• Your assignment:
In the entries below, the lines from the one with "For messaging and" through the one with "### Remote Sessions" are to be copied exactly; both ends count.

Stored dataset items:
________________________
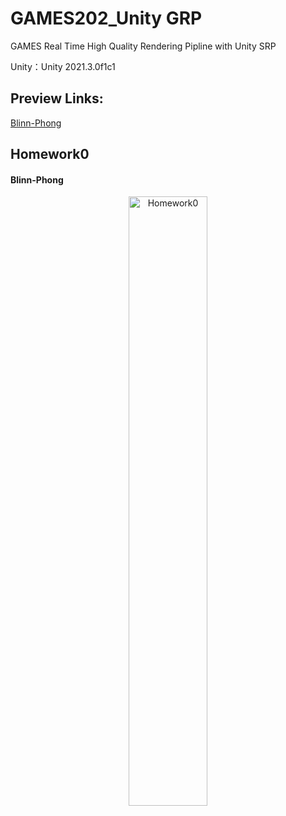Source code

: # GAMES202_Unity GRP

GAMES Real Time High Quality Rendering Pipline with Unity SRP

Unity：Unity 2021.3.0f1c1

## Preview Links:

[Blinn-Phong](https://github.com/Nuomi-Chobits/GAMES202-Unity-Real-Time-High-Quality-Rendering#blinn-phong)

## Homework0

#### Blinn-Phong

<div align=center><img src="https://user-images.githubusercontent.com/89976115/164894699-6f332e4a-b924-4fcc-bb5a-07c5c4d4fc45.gif" width="50%" alt="Homework0"></div>

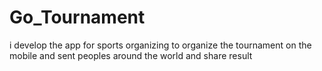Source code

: # Go_Tournament
i develop the app for sports organizing to organize the tournament on the mobile  and sent peoples around the world and share result
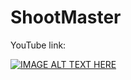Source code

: # ShootMaster
YouTube link:

[![IMAGE ALT TEXT HERE](https://img.youtube.com/vAn3aU9IbZ8/0.jpg)](https://youtube.com/shorts/vAn3aU9IbZ8)
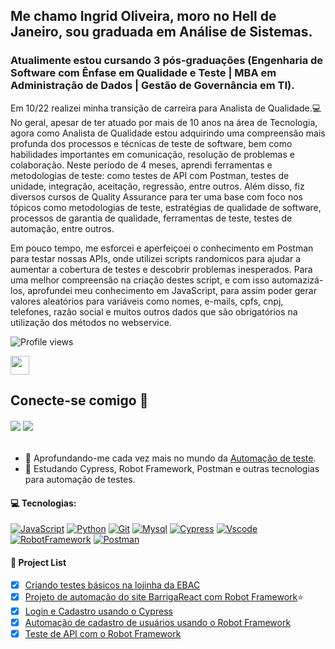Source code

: ## Me chamo Ingrid Oliveira, moro no Hell de Janeiro, sou graduada em Análise de Sistemas. 
### Atualimente estou cursando 3 pós-graduações (Engenharia de Software com Ênfase em Qualidade e Teste | MBA em Administração de Dados | Gestão de Governância em TI).
Em 10/22 realizei minha transição de carreira para Analista de Qualidade.💻
  No geral, apesar de ter atuado por mais de 10 anos na área de Tecnologia, agora como Analista de Qualidade estou adquirindo uma compreensão mais profunda dos processos e técnicas de teste de software, bem como habilidades importantes em comunicação, resolução de problemas e colaboração. 
    Neste período de 4 meses, aprendi ferramentas e metodologias de teste: como testes de API com Postman, testes de unidade, integração, aceitação, regressão, entre outros. Além disso, fiz diversos cursos de Quality Assurance para ter uma base com foco nos tópicos como metodologias de teste, estratégias de qualidade de software, processos de garantia de qualidade, ferramentas de teste, testes de automação, entre outros.
 
 Em pouco tempo, me esforcei e aperfeiçoei o conhecimento em Postman para testar nossas APIs, onde utilizei scripts randomicos para ajudar a aumentar a cobertura de testes e descobrir problemas inesperados. Para uma melhor compreensão na criação destes script, e com isso automazizá-los, aprofundei meu conhecimento em JavaScript, para assim poder gerar valores aleatórios para variáveis como nomes, e-mails, cpfs, cnpj, telefones, razão social e muitos outros dados que são obrigatórios na utilização dos métodos no webservice.

<img href="https://github.com/JAIMEjun10r" src="https://komarev.com/ghpvc/?username=JAIMEjun10r&color=blueviolet" alt="Profile views"/>

<img src="https://user-images.githubusercontent.com/29931326/125177555-2e78db00-e1b3-11eb-9e49-409c4f649cf5.gif" width="30px"></a> 


##  Conecte-se comigo 📨


######  [<img src="https://img.icons8.com/ultraviolet/48/000000/gmail--v2.png"/>](mailto:ingridoliveira.oc@gmail.com/) [<img src="https://img.icons8.com/color/48/000000/linkedin-2--v2.png"/>](https://www.linkedin.com/in/ingridoliveira-oc)   

- 🔭 Aprofundando-me cada vez mais no mundo da <a href="https://pt.wikipedia.org/wiki/Automa%C3%A7%C3%A3o_de_teste">Automação de teste</a>.
- 🌱 Estudando Cypress, Robot Framework, Postman e outras tecnologias para automação de testes.

 #### :computer: Tecnologias:


[![JavaScript](https://skills.thijs.gg/icons?i=js)](https://pt.wikipedia.org/wiki/JavaScript)
[![Python](https://skills.thijs.gg/icons?i=py)](https://pt.wikipedia.org/wiki/Python)
[![Git](https://skills.thijs.gg/icons?i=git)](https://pt.wikipedia.org/wiki/Git) 
[![Mysql](https://skills.thijs.gg/icons?i=mysql)](https://pt.wikipedia.org/wiki/Mysql)
[![Cypress](https://user-images.githubusercontent.com/93720316/199821436-514d2b9e-10c8-4321-b0e1-bd1dcf52489a.png)](https://pt.wikipedia.org/wiki/Cypress)
[![Vscode](https://user-images.githubusercontent.com/93720316/199822711-919922e2-2249-477f-9a68-0e81db260666.png)](https://pt.wikipedia.org/wiki/Vscode)
[![RobotFramework](https://user-images.githubusercontent.com/93720316/199823510-321d8a8d-8d1a-47ef-aed7-bfe270ba2871.png)](https://pt.wikipedia.org/wiki/RobotFramework)
[![Postman](https://user-images.githubusercontent.com/93720316/199824007-aa0fe203-00fc-4aa9-a305-2767e29d0cce.png)](https://pt.wikipedia.org/wiki/Postman)


#### :scroll: Project List
- [x] <a href="https://github.com/ingridoliveira-oc/lojaEbac">Criando testes básicos na lojinha da EBAC</a> 
- [x] <a href="https://github.com/ingridoliveira-oc/Robot-Framework">Projeto de automação do site BarrigaReact com Robot Framework</a>⭐ 
- [x] <a href="https://github.com/ingridoliveira-oc/cypress">Login e Cadastro usando o Cypress</a>
- [x] <a href="https://github.com/ingridoliveira-oc/automacao_cadastro-usuarios_Robot">Automação de cadastro de usuários usando o Robot Framework</a>
- [x] <a href="https://github.com/ingridoliveira-oc/Teste-API_RobotFramework">Teste de API com o Robot Framework</a>
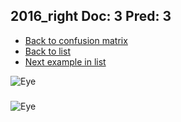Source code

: ## 2016_right Doc: 3 Pred: 3
- [Back to confusion matrix](https://github.com/juliandewit/kaggle_retinopathy/blob/master/matrix.md)
- [Back to list](https://github.com/juliandewit/kaggle_retinopathy/blob/master/lists/33/list.md)
- [Next example in list](https://github.com/juliandewit/kaggle_retinopathy/blob/master/lists/33/20/20167_left.md)

![Eye](https://retinopaty.blob.core.windows.net/size1024/2016_right_3.jpeg)

### 

![Eye]()
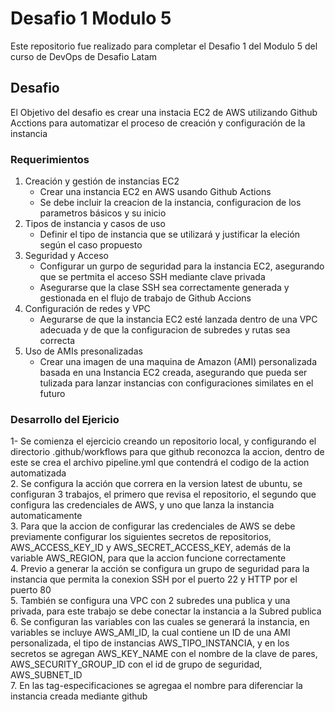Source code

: # Desafio 1 Modulo 5

Este repositorio fue realizado para completar el Desafio 1 del Modulo 5 del curso de DevOps de Desafio Latam

## Desafio

El Objetivo del desafio es crear una instacia EC2 de AWS utilizando Github Acctions para automatizar el proceso de creación y configuración de la instancia

### Requerimientos

1. Creación y gestión de instancias EC2
    - Crear una instancia EC2 en AWS usando Github Actions
    - Se debe incluir la creacion de la instancia, configuracion de los parametros básicos y su inicio
2. Tipos de instancia y casos de uso
    - Definir el tipo de instancia que se utilizará y justificar la eleción según el caso propuesto
3.  Seguridad y Acceso
    - Configurar un gurpo de seguridad para la instancia EC2, asegurando que se pertmita el acceso SSH mediante clave privada
    - Asegurarse que la clase SSH sea correctamente generada y gestionada en el flujo de trabajo de Github Accions
4. Configuración de redes y VPC
    - Aegurarse de que la instancia EC2 esté lanzada dentro de una VPC adecuada y de que la configuracion de subredes y rutas sea correcta
5. Uso de AMIs presonalizadas
    - Crear una imagen de una maquina de Amazon (AMI) personalizada basada en una Instancia EC2 creada, asegurando que pueda ser tulizada para lanzar instancias con configuraciones similates en el futuro
  
### Desarrollo del Ejericio

1- Se comienza el ejercicio creando un repositorio local, y configurando el directorio .github/workflows para que github reconozca la accion, dentro de este se crea el archivo pipeline.yml que contendrá el codigo de la action automatizada  
2. Se configura la acción que correra en la version latest de ubuntu, se configuran 3 trabajos, el primero que revisa el repositorio, el segundo que configura las credenciales de AWS, y uno que lanza la instancia automaticamente  
3. Para que la accion de configurar las credenciales de AWS se debe previamente configurar los siguientes secretos de repositorios, AWS_ACCESS_KEY_ID y AWS_SECRET_ACCESS_KEY, además de la variable AWS_REGION, para que la accion funcione correctamente  
4. Previo a generar la acción se configura un grupo de seguridad para la instancia que permita la conexion SSH por el puerto 22 y HTTP por el puerto 80  
5. También se configura una VPC con 2 subredes una publica y una privada, para este trabajo se debe conectar la instancia a la Subred publica  
6. Se configuran las variables con las cuales se generará la instancia, en variables se incluye AWS_AMI_ID, la cual contiene un ID de una AMI personalizada, el tipo de instancias AWS_TIPO_INSTANCIA, y en los secretos se agregan AWS_KEY_NAME con el nombre de la clave de pares, AWS_SECURITY_GROUP_ID con el id de grupo de seguridad, AWS_SUBNET_ID  
7. En las tag-especificaciones se agregaa el nombre para diferenciar la instancia creada mediante github 

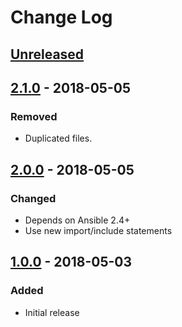 # Change Log #

## [Unreleased] ##

## [2.1.0] - 2018-05-05 ##

### Removed ###

  - Duplicated files.

## [2.0.0] - 2018-05-05 ##

### Changed ###

  - Depends on Ansible 2.4+
  - Use new import/include statements

## [1.0.0] - 2018-05-03 ##

### Added ###

  - Initial release

[Unreleased]: https://github.com/dochang/ansible-role-lsbrelease/compare/2.1.0...HEAD
[2.1.0]: https://github.com/dochang/ansible-role-lsbrelease/compare/2.0.0...2.1.0
[2.0.0]: https://github.com/dochang/ansible-role-lsbrelease/compare/1.0.0...2.0.0
[1.0.0]: https://github.com/dochang/ansible-role-lsbrelease/commits/1.0.0
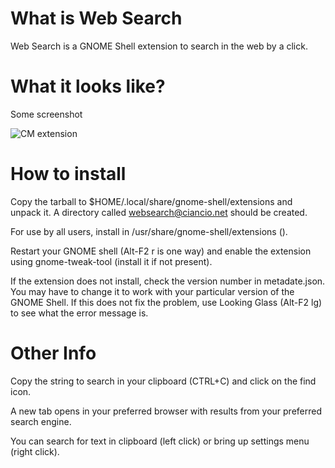 What is Web Search
========================

Web Search is a GNOME Shell extension to search in the web by a click.

What it looks like?
========================

Some screenshot

![CM extension](http://i.imgur.com/UjnQI.png)


How to install
========================

Copy the tarball to $HOME/.local/share/gnome-shell/extensions
and unpack it. A directory called websearch@ciancio.net
should be created. 

For use by all users, install in /usr/share/gnome-shell/extensions ().

Restart your GNOME shell (Alt-F2 r is one way) and enable the
extension using gnome-tweak-tool (install it if not present).

If the extension does not install, check the version number in
metadate.json. You may have to change it to work with your
particular version of the GNOME Shell. If this does not fix
the problem, use Looking Glass (Alt-F2 lg) to see what the
error message is.


Other Info
========================

Copy the string to search in your clipboard (CTRL+C) and click on the find icon.

A new tab opens in your preferred browser with results from your preferred search engine.

You can search for text in clipboard (left click) or bring up settings menu (right click).




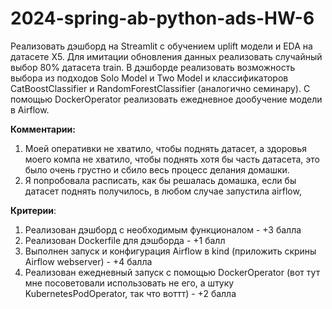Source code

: # 2024-spring-ab-python-ads-HW-6

Реализовать дэшборд на Streamlit с обучением uplift модели и EDA на датасете X5. Для имитации обновления данных реализовать случайный выбор 80% датасета train. В дэшборде реализовать возможность выбора из подходов Solo Model и Two Model и классификаторов CatBoostClassifier и RandomForestClassifier (аналогично семинару). С помощью DockerOperator реализовать ежедневное дообучение модели в Airflow.

**Комментарии:**
1. Моей оперативки не хватило, чтобы поднять датасет, а здоровья моего компа не хватило, чтобы поднять хотя бы часть датасета, это было очень грустно и сбило весь процесс делания домашки.
2. Я попробовала расписать, как бы решалась домашка, если бы датасет поднять получилось, в любом случае запустила airflow, 

**Критерии**:
1. Реализован дэшборд с необходимым функционалом - +3 балла
1. Реализован Dockerfile для дэшборда - +1 балл
2. Выполнен запуск и конфигурация Airflow в kind (приложить скрины Airflow webserver) - +4 балла
3. Реализован ежедневный запуск с помощью DockerOperator (вот тут мне посоветовали использовать не его, а штуку KubernetesPodOperator, так что воттт) - +2 балла

   
   
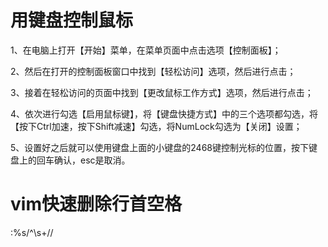 # 用键盘控制鼠标

1、在电脑上打开【开始】菜单，在菜单页面中点击选项【控制面板】；

2、然后在打开的控制面板窗口中找到【轻松访问】选项，然后进行点击；

3、接着在轻松访问的页面中找到【更改鼠标工作方式】选项，然后进行点击；

4、依次进行勾选【启用鼠标键】，将【键盘快捷方式】中的三个选项都勾选，将【按下Ctrl加速，按下Shift减速】勾选，将NumLock勾选为【关闭】设置；

5、设置好之后就可以使用键盘上面的小键盘的2468键控制光标的位置，按下键盘上的回车确认，esc是取消。

# vim快速删除行首空格
:%s/^\s+//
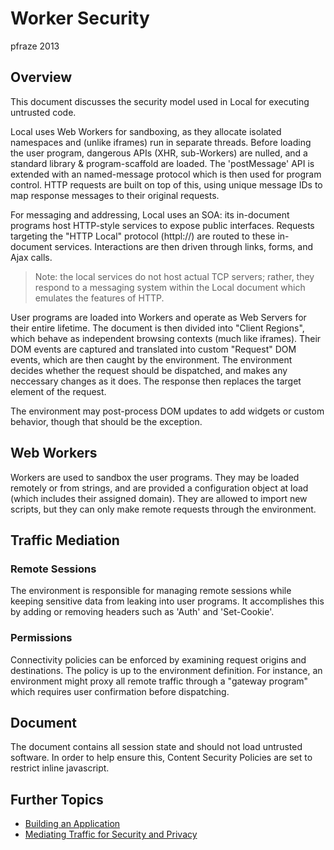 Worker Security
===============

pfraze 2013

## Overview

This document discusses the security model used in Local for executing untrusted code.

Local uses Web Workers for sandboxing, as they allocate isolated namespaces and (unlike iframes) run in separate threads. Before loading the user program, dangerous APIs (XHR, sub-Workers) are nulled, and a standard library & program-scaffold are loaded. The 'postMessage' API is extended with an named-message protocol which is then used for program control. HTTP requests are built on top of this, using unique message IDs to map response messages to their original requests.

For messaging and addressing, Local uses an SOA: its in-document programs host HTTP-style services to expose public interfaces. Requests targeting the "HTTP Local" protocol (httpl://) are routed to these in-document services. Interactions are then driven through links, forms, and Ajax calls.

 > Note: the local services do not host actual TCP servers; rather, they respond to a messaging system within the Local document which emulates the features of HTTP.

User programs are loaded into Workers and operate as Web Servers for their entire lifetime. The document is then divided into "Client Regions", which behave as independent browsing contexts (much like iframes). Their DOM events are captured and translated into custom "Request" DOM events, which are then caught by the environment. The environment decides whether the request should be dispatched, and makes any neccessary changes as it does. The response then replaces the target element of the request.

The environment may post-process DOM updates to add widgets or custom behavior, though that should be the exception.


## Web Workers

Workers are used to sandbox the user programs. They may be loaded remotely or from strings, and are provided a configuration object at load (which includes their assigned domain). They are allowed to import new scripts, but they can only make remote requests through the environment.


## Traffic Mediation

### Remote Sessions

The environment is responsible for managing remote sessions while keeping sensitive data from leaking into user programs. It accomplishes this by adding or removing headers such as 'Auth' and 'Set-Cookie'.

### Permissions

Connectivity policies can be enforced by examining request origins and destinations. The policy is up to the environment definition. For instance, an environment might proxy all remote traffic through a "gateway program" which requires user confirmation before dispatching.


## Document

The document contains all session state and should not load untrusted software. In order to help ensure this, Content Security Policies are set to restrict inline javascript.


## Further Topics

 - [Building an Application](building.md)
 - [Mediating Traffic for Security and Privacy](../env/mediating_traffic.md)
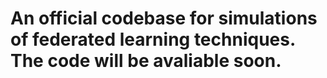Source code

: # An official codebase for simulations of federated learning techniques. The code will be avaliable soon.
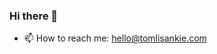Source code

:### Hi there 👋

- 📫 How to reach me: hello@tomlisankie.com

<!---
[![Anurag's github stats](https://github-readme-stats.vercel.app/api?username=TomLisankie)](https://github.com/anuraghazra/github-readme-stats)
-->
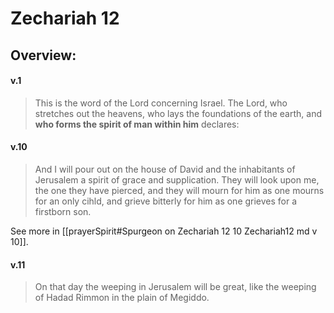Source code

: # Zechariah 12

## Overview:



#### v.1
>This is the word of the Lord concerning Israel. The Lord, who stretches out the heavens, who lays the foundations of the earth, and **who forms the spirit of man within him** declares:


#### v.10
>And I will pour out on the house of David and the inhabitants of Jerusalem a spirit of grace and supplication. They will look upon me, the one they have pierced, and they will mourn for him as one mourns for an only cihld, and grieve bitterly for him as one grieves for a firstborn son.

See more in [[prayerSpirit#Spurgeon on Zechariah 12 10 Zechariah12 md v 10]].

#### v.11
>On that day the weeping in Jerusalem will be great, like the weeping of Hadad Rimmon in the plain of Megiddo.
________________________
• Expected answer:
For messaging and addressing, Local uses an SOA: its in-document programs host HTTP-style services to expose public interfaces. Requests targeting the "HTTP Local" protocol (httpl://) are routed to these in-document services. Interactions are then driven through links, forms, and Ajax calls.

 > Note: the local services do not host actual TCP servers; rather, they respond to a messaging system within the Local document which emulates the features of HTTP.

User programs are loaded into Workers and operate as Web Servers for their entire lifetime. The document is then divided into "Client Regions", which behave as independent browsing contexts (much like iframes). Their DOM events are captured and translated into custom "Request" DOM events, which are then caught by the environment. The environment decides whether the request should be dispatched, and makes any neccessary changes as it does. The response then replaces the target element of the request.

The environment may post-process DOM updates to add widgets or custom behavior, though that should be the exception.


## Web Workers

Workers are used to sandbox the user programs. They may be loaded remotely or from strings, and are provided a configuration object at load (which includes their assigned domain). They are allowed to import new scripts, but they can only make remote requests through the environment.


## Traffic Mediation

### Remote Sessions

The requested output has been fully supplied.